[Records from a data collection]
—————

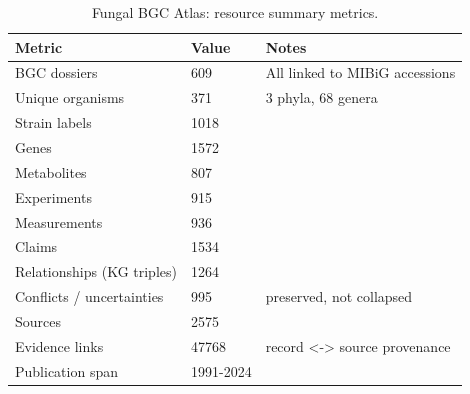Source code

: \begin{table}[htbp]
\centering
\caption{Fungal BGC Atlas: resource summary metrics.}
\label{tab:summary}
\begin{tabular}{l l l}
\toprule
Metric & Value & Notes \\
\midrule
BGC dossiers & 609 & All linked to MIBiG accessions \\
Unique organisms & 371 & 3 phyla, 68 genera \\
Strain labels & 1018 &  \\
Genes & 1572 &  \\
Metabolites & 807 &  \\
Experiments & 915 &  \\
Measurements & 936 &  \\
Claims & 1534 &  \\
Relationships (KG triples) & 1264 &  \\
Conflicts / uncertainties & 995 & preserved, not collapsed \\
Sources & 2575 &  \\
Evidence links & 47768 & record <-> source provenance \\
Publication span & 1991-2024 &  \\
\bottomrule
\end{tabular}
\end{table}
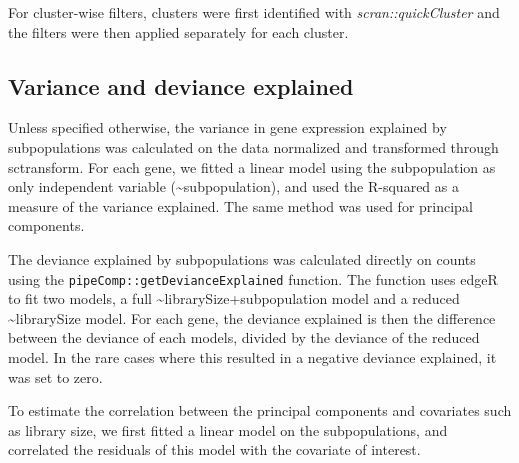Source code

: \documentclass{bmcart}
\begin{document}
For cluster-wise filters, clusters were first identified with \textit{scran::quickCluster} and the filters were then applied separately for each cluster.


\subsection*{Variance and deviance explained}

Unless specified otherwise, the variance in gene expression explained by subpopulations was calculated on the data normalized and transformed through sctransform. For each gene, we fitted a linear model using the subpopulation as only independent variable (\textasciitilde subpopulation), and used the R-squared as a measure of the variance explained. The same method was used for principal components.

The deviance explained by subpopulations was calculated directly on counts using the \texttt{pipeComp::getDevianceExplained} function. The function uses edgeR to fit two models, a full \textasciitilde librarySize+subpopulation model and a reduced \textasciitilde librarySize model. For each gene, the deviance explained is then the difference between the deviance of each models, divided by the deviance of the reduced model. In the rare cases where this resulted in a negative deviance explained, it was set to zero.

To estimate the correlation between the principal components and covariates such as library size, we first fitted a linear model on the subpopulations, and correlated the residuals of this model with the covariate of interest.


\end{document}
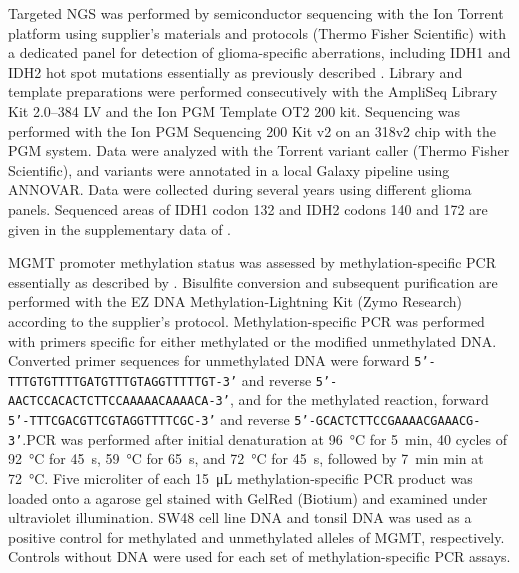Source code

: Targeted \gls{NGS} was performed by semiconductor sequencing with the Ion Torrent platform using supplier's materials and protocols (Thermo Fisher Scientific) with a dedicated panel for detection of glioma-specific aberrations, including \gls{IDH}1 and \gls{IDH}2 hot spot mutations essentially as previously described \autocite{dubbink2015molecular}.
Library and template preparations were performed consecutively with the AmpliSeq Library Kit 2.0--384 LV and the Ion PGM Template OT2 200 kit.
Sequencing was performed with the Ion PGM Sequencing 200 Kit v2 on an 318v2 chip with the PGM system.
Data were analyzed with the Torrent variant caller (Thermo Fisher Scientific), and variants were annotated in a local Galaxy pipeline using ANNOVAR\@.
Data were collected during several years using different glioma panels.
Sequenced areas of \gls{IDH}1 codon 132 and \gls{IDH}2 codons 140 and 172 are given in the supplementary data of .

\gls{MGMT} promoter methylation status was assessed by methylation-specific PCR essentially as described by .
Bisulfite conversion and subsequent purification are performed with the EZ DNA Methylation-Lightning Kit (Zymo Research) according to the supplier's protocol.
Methylation-specific PCR was performed with primers specific for either methylated or the modified unmethylated DNA\@.
Converted primer sequences for unmethylated DNA were forward \linebreak[4]\texttt{5'-TTTGTGTTTTGATGTTTGTAGGTTTTTGT-3'} and reverse \linebreak[4]\texttt{5'-AACTCCACACTCTTCCAAAAACAAAACA-3'}, and for the methylated reaction, forward \linebreak[3]\texttt{5'-TTTCGACGTTCGTAGGTTTTCGC-3'} and reverse \linebreak[3]\texttt{5'-GCACTCTTCCGAAAACGAAACG-3'}\@.\linebreak[4]
PCR was performed after initial denaturation at \SI{96}{\celsius} for \SI{5}{\minute}, 40 cycles of \SI{92}{\celsius} for \SI{45}{\second}, \SI{59}{\celsius} for \SI{65}{\second}, and \SI{72}{\celsius} for \SI{45}{\second}, followed by \SI{7}{\minute} min at \SI{72}{\celsius}.
Five microliter of each \SI{15}{\micro\liter} methylation-specific PCR product was loaded onto a  agarose gel stained with GelRed (Biotium) and examined under ultraviolet illumination.
SW48 cell line DNA and tonsil DNA was used as a positive control for methylated and unmethylated alleles of \gls{MGMT}, respectively.
Controls without DNA were used for each set of methylation-specific PCR assays.


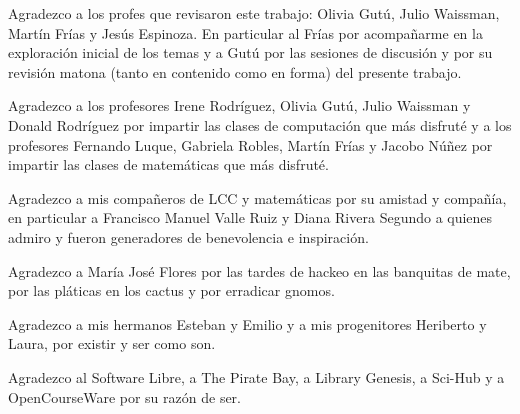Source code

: Agradezco a los profes que revisaron este trabajo: Olivia Gutú, Julio Waissman, Martín Frías y Jesús Espinoza. En particular al Frías por acompañarme en la exploración inicial de los temas y a Gutú por las sesiones de discusión y por su revisión matona (tanto en contenido como en forma) del presente trabajo.

Agradezco a los profesores Irene Rodríguez, Olivia Gutú, Julio Waissman y Donald Rodríguez por impartir las clases de computación que más disfruté y a los profesores Fernando Luque, Gabriela Robles, Martín Frías y Jacobo Núñez por impartir las clases de matemáticas que más disfruté.

Agradezco a mis compañeros de LCC y matemáticas por su amistad y compañía, en particular a Francisco Manuel Valle Ruiz y Diana Rivera Segundo a quienes admiro y fueron generadores de benevolencia e inspiración.

Agradezco a María José Flores por las tardes de hackeo en las banquitas de mate, por las pláticas en los cactus y por erradicar gnomos.

Agradezco a mis hermanos Esteban y Emilio y a mis progenitores Heriberto y Laura, por existir y ser como son.

\bigskip

Agradezco al Software Libre, a The Pirate Bay, a Library Genesis, a Sci-Hub y a OpenCourseWare por su razón de ser.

—————

_What the exercise asks_. Would you please repeat the entries above verbatim, excluding each picture?

_Completed task_.
Source code

: \begin{table}[htbp]
\centering
\caption{Fungal BGC Atlas: resource summary metrics.}
\label{tab:summary}
\begin{tabular}{l l l}
\toprule
Metric & Value & Notes \\
\midrule
BGC dossiers & 609 & All linked to MIBiG accessions \\
Unique organisms & 371 & 3 phyla, 68 genera \\
Strain labels & 1018 &  \\
Genes & 1572 &  \\
Metabolites & 807 &  \\
Experiments & 915 &  \\
Measurements & 936 &  \\
Claims & 1534 &  \\
Relationships (KG triples) & 1264 &  \\
Conflicts / uncertainties & 995 & preserved, not collapsed \\
Sources & 2575 &  \\
Evidence links & 47768 & record <-> source provenance \\
Publication span & 1991-2024 &  \\
\bottomrule
\end{tabular}
\end{table}
Source code

: \documentclass{bmcart}
\begin{document}
For cluster-wise filters, clusters were first identified with \textit{scran::quickCluster} and the filters were then applied separately for each cluster.


\subsection*{Variance and deviance explained}

Unless specified otherwise, the variance in gene expression explained by subpopulations was calculated on the data normalized and transformed through sctransform. For each gene, we fitted a linear model using the subpopulation as only independent variable (\textasciitilde subpopulation), and used the R-squared as a measure of the variance explained. The same method was used for principal components.

The deviance explained by subpopulations was calculated directly on counts using the \texttt{pipeComp::getDevianceExplained} function. The function uses edgeR to fit two models, a full \textasciitilde librarySize+subpopulation model and a reduced \textasciitilde librarySize model. For each gene, the deviance explained is then the difference between the deviance of each models, divided by the deviance of the reduced model. In the rare cases where this resulted in a negative deviance explained, it was set to zero.

To estimate the correlation between the principal components and covariates such as library size, we first fitted a linear model on the subpopulations, and correlated the residuals of this model with the covariate of interest.


\end{document}
Source code

: Targeted \gls{NGS} was performed by semiconductor sequencing with the Ion Torrent platform using supplier's materials and protocols (Thermo Fisher Scientific) with a dedicated panel for detection of glioma-specific aberrations, including \gls{IDH}1 and \gls{IDH}2 hot spot mutations essentially as previously described \autocite{dubbink2015molecular}.
Library and template preparations were performed consecutively with the AmpliSeq Library Kit 2.0--384 LV and the Ion PGM Template OT2 200 kit.
Sequencing was performed with the Ion PGM Sequencing 200 Kit v2 on an 318v2 chip with the PGM system.
Data were analyzed with the Torrent variant caller (Thermo Fisher Scientific), and variants were annotated in a local Galaxy pipeline using ANNOVAR\@.
Data were collected during several years using different glioma panels.
Sequenced areas of \gls{IDH}1 codon 132 and \gls{IDH}2 codons 140 and 172 are given in the supplementary data of .

\gls{MGMT} promoter methylation status was assessed by methylation-specific PCR essentially as described by .
Bisulfite conversion and subsequent purification are performed with the EZ DNA Methylation-Lightning Kit (Zymo Research) according to the supplier's protocol.
Methylation-specific PCR was performed with primers specific for either methylated or the modified unmethylated DNA\@.
Converted primer sequences for unmethylated DNA were forward \linebreak[4]\texttt{5'-TTTGTGTTTTGATGTTTGTAGGTTTTTGT-3'} and reverse \linebreak[4]\texttt{5'-AACTCCACACTCTTCCAAAAACAAAACA-3'}, and for the methylated reaction, forward \linebreak[3]\texttt{5'-TTTCGACGTTCGTAGGTTTTCGC-3'} and reverse \linebreak[3]\texttt{5'-GCACTCTTCCGAAAACGAAACG-3'}\@.\linebreak[4]
PCR was performed after initial denaturation at \SI{96}{\celsius} for \SI{5}{\minute}, 40 cycles of \SI{92}{\celsius} for \SI{45}{\second}, \SI{59}{\celsius} for \SI{65}{\second}, and \SI{72}{\celsius} for \SI{45}{\second}, followed by \SI{7}{\minute} min at \SI{72}{\celsius}.
Five microliter of each \SI{15}{\micro\liter} methylation-specific PCR product was loaded onto a  agarose gel stained with GelRed (Biotium) and examined under ultraviolet illumination.
SW48 cell line DNA and tonsil DNA was used as a positive control for methylated and unmethylated alleles of \gls{MGMT}, respectively.
Controls without DNA were used for each set of methylation-specific PCR assays.


Source code

: Agradezco a los profes que revisaron este trabajo: Olivia Gutú, Julio Waissman, Martín Frías y Jesús Espinoza. En particular al Frías por acompañarme en la exploración inicial de los temas y a Gutú por las sesiones de discusión y por su revisión matona (tanto en contenido como en forma) del presente trabajo.

Agradezco a los profesores Irene Rodríguez, Olivia Gutú, Julio Waissman y Donald Rodríguez por impartir las clases de computación que más disfruté y a los profesores Fernando Luque, Gabriela Robles, Martín Frías y Jacobo Núñez por impartir las clases de matemáticas que más disfruté.

Agradezco a mis compañeros de LCC y matemáticas por su amistad y compañía, en particular a Francisco Manuel Valle Ruiz y Diana Rivera Segundo a quienes admiro y fueron generadores de benevolencia e inspiración.

Agradezco a María José Flores por las tardes de hackeo en las banquitas de mate, por las pláticas en los cactus y por erradicar gnomos.

Agradezco a mis hermanos Esteban y Emilio y a mis progenitores Heriberto y Laura, por existir y ser como son.

\bigskip

Agradezco al Software Libre, a The Pirate Bay, a Library Genesis, a Sci-Hub y a OpenCourseWare por su razón de ser.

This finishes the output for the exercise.